A Drunken Irishman

Without Prejudice


I was with Nifty Nev for at least ten years. When we first met I was 42 and divorced, he had just turned 30. We met at Molly Blooms in Port Melbourne one sober Sunday afternoon. I was in the mood to celebrate as a new baby to my daughter Yvette had just been born. NN was there on his 5th day of arriving home from Dublin. He hadn't been home to his home in Caulfield which he shared with his girlfriend, yet. He had gone on a bender straight from the airport.

We had seen him dancing around earlier and my foster daughter looked at him and sniffed,
"What a drunk"

He made his way over to me when my party of 2 moved to a drinkers table and I was sat all by myself sipping water and feeling bored. He plonked himself into a chair next to mine and started talking and talking and I realised he was very very drunk and he was very very intelligent.

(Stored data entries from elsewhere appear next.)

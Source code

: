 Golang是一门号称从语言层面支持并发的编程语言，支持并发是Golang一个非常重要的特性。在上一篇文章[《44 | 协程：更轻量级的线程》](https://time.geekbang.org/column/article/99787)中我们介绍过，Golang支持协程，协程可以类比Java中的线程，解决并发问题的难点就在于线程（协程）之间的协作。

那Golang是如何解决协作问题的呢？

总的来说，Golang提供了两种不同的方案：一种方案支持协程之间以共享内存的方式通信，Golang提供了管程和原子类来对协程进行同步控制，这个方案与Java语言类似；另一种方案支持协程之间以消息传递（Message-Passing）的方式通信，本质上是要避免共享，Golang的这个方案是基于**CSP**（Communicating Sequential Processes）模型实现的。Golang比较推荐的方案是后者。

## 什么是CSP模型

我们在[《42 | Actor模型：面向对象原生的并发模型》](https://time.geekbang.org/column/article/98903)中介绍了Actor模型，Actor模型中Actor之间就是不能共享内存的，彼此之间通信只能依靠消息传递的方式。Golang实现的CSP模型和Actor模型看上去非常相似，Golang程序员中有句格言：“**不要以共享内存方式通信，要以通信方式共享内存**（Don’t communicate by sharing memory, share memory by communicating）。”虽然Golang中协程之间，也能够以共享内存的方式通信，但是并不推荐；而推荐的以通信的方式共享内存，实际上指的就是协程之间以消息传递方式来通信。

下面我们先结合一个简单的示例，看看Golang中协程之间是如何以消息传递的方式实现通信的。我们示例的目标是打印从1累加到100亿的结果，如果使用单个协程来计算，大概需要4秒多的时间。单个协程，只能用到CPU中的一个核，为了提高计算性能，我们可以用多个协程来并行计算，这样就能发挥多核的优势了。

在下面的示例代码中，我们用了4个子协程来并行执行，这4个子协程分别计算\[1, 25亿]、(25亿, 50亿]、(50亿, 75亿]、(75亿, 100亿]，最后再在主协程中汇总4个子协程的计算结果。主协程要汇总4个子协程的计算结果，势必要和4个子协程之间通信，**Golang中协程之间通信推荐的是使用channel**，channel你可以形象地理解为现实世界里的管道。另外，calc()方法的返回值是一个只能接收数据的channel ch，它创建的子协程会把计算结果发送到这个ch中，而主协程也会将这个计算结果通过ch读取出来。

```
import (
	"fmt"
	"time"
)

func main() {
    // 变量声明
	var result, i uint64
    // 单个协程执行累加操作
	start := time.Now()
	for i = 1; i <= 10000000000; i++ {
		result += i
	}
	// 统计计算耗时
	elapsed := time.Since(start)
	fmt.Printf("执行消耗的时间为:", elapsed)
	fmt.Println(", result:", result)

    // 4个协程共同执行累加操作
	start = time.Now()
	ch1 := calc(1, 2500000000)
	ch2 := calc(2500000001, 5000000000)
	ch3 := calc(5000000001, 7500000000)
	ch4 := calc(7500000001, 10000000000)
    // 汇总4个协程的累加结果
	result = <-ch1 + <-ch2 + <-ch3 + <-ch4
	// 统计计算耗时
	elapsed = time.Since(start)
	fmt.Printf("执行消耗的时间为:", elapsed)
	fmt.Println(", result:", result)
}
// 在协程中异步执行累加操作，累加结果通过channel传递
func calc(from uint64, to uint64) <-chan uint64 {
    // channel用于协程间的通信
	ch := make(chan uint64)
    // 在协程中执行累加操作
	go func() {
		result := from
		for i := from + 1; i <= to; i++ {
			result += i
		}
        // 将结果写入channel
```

Thus began a romance that was not supposed to happen and yet it did. He was funny and he was irreverent and he was wordy. I fell in love with his words and he fell in love with me for the same. I took him home and we made love all night and the next day I dropped him off at the Train Station in Glen Waverley. I fully expected to not hear from him again as I hadn't given him a phone number. But he looked me up and rang and rang and rang.

I knew he had a girlfriend and I wasn't going down that road. But in the end he told her he had met me and she sent me a hate letter and told me to find someone my own age. We tripped the light fantastic once he was free and clear of her. He did the right thing and he always spoke well of her. He played Soccer for South Yarra Soccer Club and said it had saved his life when he first came out from Ireland in May 1989.

The training and the discipline and his longing to play kept him straightened up in the end. I did too but it was a big ask. I didn't trust men and he did manage to make me trust them again. He was affectionate and adoring and I lapped it all up. We moved in together after 10 months of first meeting. I gave him time to get over his girlfriend as he had loved her and she had been very good to him.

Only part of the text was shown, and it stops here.